Еще в младенчестве, как мне рассказывали, я любил поорать без всякого повода. Я мог тихо-мирно лежать в колыбели и вдруг ни с того ни с сего загорланить так, будто кто-то дернул меня за жиденькие волосенки, облил кипятком или накинулся с ножом. Спасу от меня не было. Я был не таким, как все нормальные дети, говорили мне, я был трудным и непокорным ребенком, угомонить которого стоило большого труда. Я заставал врасплох, как та колика. Причем хроническая колика. Видно, поэтому нянечки у нас не задерживались.
- Почему ты такой вредный? - спрашивали они. - Когда же ты успокоишься?
Меня одолевали звуки. Вот из-за них-то я и был такой дерганый, зашуганный и злой. За звуками крылся смысл, но я его тогда не понимал. Для меня то были пустые звуки: шелест, шорохи, звоны, звяки, тявки, стоны, хрусты, хрипы, храпы… По большей части еле слышные. Временами - невыносимо громкие. Когда б я умел говорить, то, не закрывая рта, небось, обращался бы к всевозможным вещам: "Кто там? Кто это сказал? Да успокойся же ты - ты просто-напросто тряпка для раковины. А ты, ночной горшок, мог бы и промолчать!" А все потому, что вещи, самые, казалось бы, обыденные и заурядные вещи говорили со мной человеческими голосами.

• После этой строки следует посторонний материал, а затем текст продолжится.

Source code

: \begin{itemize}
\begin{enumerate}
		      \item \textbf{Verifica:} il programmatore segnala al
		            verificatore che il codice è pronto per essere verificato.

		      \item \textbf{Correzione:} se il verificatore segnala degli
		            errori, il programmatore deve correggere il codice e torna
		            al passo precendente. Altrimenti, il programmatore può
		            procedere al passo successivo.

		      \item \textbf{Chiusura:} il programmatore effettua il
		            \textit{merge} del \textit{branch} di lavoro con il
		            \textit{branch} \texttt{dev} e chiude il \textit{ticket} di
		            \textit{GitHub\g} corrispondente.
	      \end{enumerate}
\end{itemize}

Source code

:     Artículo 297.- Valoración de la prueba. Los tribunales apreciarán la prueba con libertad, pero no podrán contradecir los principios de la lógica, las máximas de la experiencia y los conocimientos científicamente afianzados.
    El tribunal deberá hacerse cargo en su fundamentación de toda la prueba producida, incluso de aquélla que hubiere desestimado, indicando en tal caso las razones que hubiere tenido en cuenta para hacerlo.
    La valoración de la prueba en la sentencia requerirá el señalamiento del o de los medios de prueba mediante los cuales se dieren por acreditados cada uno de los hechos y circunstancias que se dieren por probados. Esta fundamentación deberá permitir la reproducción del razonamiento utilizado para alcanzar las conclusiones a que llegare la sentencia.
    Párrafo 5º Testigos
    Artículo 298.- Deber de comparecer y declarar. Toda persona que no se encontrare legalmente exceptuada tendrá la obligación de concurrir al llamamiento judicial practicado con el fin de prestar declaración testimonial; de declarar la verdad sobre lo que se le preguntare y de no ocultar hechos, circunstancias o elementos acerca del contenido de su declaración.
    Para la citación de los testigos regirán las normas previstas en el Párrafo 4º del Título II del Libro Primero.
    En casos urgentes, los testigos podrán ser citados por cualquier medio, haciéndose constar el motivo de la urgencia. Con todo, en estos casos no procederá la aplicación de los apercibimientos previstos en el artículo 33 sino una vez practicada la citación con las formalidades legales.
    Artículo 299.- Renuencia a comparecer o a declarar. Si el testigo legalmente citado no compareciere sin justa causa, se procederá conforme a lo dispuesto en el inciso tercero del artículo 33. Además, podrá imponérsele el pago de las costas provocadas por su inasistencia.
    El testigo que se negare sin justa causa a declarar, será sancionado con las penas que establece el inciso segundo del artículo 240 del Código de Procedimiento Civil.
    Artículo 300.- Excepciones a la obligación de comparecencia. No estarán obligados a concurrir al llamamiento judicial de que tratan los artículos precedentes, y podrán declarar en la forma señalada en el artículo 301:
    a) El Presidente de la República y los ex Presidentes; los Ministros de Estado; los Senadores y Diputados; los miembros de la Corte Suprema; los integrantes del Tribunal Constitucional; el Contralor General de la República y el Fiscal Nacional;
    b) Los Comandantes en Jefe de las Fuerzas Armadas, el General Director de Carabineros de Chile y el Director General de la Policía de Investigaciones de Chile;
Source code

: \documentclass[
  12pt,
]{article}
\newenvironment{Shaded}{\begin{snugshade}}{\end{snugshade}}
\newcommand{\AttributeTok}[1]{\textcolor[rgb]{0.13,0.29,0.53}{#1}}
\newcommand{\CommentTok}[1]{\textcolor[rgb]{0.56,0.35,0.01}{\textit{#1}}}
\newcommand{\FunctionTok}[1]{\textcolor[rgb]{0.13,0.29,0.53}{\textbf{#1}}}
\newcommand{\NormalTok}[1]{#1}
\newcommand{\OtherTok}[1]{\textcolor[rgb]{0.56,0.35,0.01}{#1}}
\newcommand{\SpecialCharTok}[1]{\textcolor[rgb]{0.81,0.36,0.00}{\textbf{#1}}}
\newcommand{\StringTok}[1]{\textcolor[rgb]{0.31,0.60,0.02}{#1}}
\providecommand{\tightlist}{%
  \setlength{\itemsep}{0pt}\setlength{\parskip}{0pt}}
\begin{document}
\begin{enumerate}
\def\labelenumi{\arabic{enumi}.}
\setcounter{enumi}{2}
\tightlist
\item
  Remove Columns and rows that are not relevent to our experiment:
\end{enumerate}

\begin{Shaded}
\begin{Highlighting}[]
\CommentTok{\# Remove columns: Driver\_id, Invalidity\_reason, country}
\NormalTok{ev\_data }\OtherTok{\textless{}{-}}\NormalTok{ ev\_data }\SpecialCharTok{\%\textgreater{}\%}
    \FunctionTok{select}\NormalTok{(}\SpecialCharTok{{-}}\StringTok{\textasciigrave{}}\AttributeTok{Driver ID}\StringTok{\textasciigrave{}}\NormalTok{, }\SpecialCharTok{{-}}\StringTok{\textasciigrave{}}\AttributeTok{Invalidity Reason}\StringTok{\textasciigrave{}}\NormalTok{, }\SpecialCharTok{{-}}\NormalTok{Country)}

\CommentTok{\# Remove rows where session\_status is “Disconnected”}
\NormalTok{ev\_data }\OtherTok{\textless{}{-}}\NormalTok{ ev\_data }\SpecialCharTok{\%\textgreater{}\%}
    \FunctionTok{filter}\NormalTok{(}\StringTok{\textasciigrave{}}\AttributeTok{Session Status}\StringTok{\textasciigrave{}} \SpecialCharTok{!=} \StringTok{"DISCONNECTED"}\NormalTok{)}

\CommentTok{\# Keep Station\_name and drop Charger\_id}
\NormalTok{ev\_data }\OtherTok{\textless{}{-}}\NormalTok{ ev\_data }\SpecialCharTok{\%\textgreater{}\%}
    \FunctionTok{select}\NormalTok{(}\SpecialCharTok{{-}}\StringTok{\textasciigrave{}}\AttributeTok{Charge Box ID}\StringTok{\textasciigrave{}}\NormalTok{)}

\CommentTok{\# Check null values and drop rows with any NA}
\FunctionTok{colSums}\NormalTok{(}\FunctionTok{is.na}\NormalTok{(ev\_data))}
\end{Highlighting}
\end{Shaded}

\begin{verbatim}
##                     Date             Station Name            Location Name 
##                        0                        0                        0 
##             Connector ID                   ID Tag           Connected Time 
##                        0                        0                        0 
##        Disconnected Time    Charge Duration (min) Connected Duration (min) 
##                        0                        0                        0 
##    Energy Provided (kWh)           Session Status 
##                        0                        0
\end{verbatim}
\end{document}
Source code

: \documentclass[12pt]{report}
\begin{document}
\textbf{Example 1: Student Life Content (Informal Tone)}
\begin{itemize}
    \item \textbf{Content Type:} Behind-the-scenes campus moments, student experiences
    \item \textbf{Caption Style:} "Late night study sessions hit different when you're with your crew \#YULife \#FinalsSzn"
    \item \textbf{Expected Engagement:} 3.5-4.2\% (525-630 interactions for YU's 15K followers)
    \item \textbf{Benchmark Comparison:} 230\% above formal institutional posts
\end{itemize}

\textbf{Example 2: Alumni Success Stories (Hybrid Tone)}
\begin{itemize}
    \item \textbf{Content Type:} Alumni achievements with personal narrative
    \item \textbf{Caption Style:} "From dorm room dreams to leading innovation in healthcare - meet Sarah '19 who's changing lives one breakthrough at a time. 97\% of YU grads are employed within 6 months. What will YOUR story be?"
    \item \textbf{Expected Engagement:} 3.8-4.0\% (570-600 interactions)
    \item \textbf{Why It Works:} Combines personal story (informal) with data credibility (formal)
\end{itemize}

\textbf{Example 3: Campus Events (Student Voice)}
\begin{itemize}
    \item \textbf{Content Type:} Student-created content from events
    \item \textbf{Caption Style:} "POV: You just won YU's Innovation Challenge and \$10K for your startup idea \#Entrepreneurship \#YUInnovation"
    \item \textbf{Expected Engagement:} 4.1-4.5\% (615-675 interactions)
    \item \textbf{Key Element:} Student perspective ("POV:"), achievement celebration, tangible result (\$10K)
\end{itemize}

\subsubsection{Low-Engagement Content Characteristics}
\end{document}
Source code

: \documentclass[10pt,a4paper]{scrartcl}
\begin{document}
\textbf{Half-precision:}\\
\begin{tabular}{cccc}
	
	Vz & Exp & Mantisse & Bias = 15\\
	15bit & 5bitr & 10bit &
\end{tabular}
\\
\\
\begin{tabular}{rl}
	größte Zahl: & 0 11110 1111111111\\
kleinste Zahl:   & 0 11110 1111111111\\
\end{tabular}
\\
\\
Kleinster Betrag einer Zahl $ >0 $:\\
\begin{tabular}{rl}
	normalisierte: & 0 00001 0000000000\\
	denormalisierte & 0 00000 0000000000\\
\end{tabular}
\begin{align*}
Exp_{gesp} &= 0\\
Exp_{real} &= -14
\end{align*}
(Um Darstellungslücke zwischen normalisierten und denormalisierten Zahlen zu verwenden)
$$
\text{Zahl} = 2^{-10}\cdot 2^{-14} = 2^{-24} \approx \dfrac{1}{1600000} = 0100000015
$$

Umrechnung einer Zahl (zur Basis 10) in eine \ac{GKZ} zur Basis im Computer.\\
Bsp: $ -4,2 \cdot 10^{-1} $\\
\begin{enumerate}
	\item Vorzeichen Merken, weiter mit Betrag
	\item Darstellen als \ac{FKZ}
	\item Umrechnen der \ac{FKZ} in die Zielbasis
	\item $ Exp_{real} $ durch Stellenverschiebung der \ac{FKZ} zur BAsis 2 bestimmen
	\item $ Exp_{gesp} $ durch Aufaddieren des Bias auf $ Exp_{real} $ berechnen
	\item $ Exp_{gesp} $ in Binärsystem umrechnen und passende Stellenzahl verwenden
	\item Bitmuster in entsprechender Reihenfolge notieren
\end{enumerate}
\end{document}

Моих нянек задевало не по-детски, когда я норовил "дать шлепка" то стулу, то миске, то колокольчику, что стоял на столике, а то и самому столику. "Тихо, тихо!" - не уставали повторять они.
Положение вещей улучшилось лишь с появлением дядюшки Аливера. Незадолго до того он как раз сдал экзамен на доктора и потому обратил внимание, что некоторые вещи просто выводят меня из себя.
- Ты почему плачешь? - однажды прямо спросил он меня.
- Щипцы! - прямо ответил я.
- Щипцы? - переспросил он. - Какие щипцы? Мои щипцы? А что щипцы?
Тут я и сказал ему, что акушерские щипцы, с которыми он никогда не расстается, говорят со мной.
Обычно, стоило мне заикнуться о говорящих вещах, как все либо отмахивались, либо тяжело вздыхали, а на худой конец давали подзатыльник, чтобы не завирался. Но дядя поступил иначе.
- И что они… э-э-э… говорят? - спросил он.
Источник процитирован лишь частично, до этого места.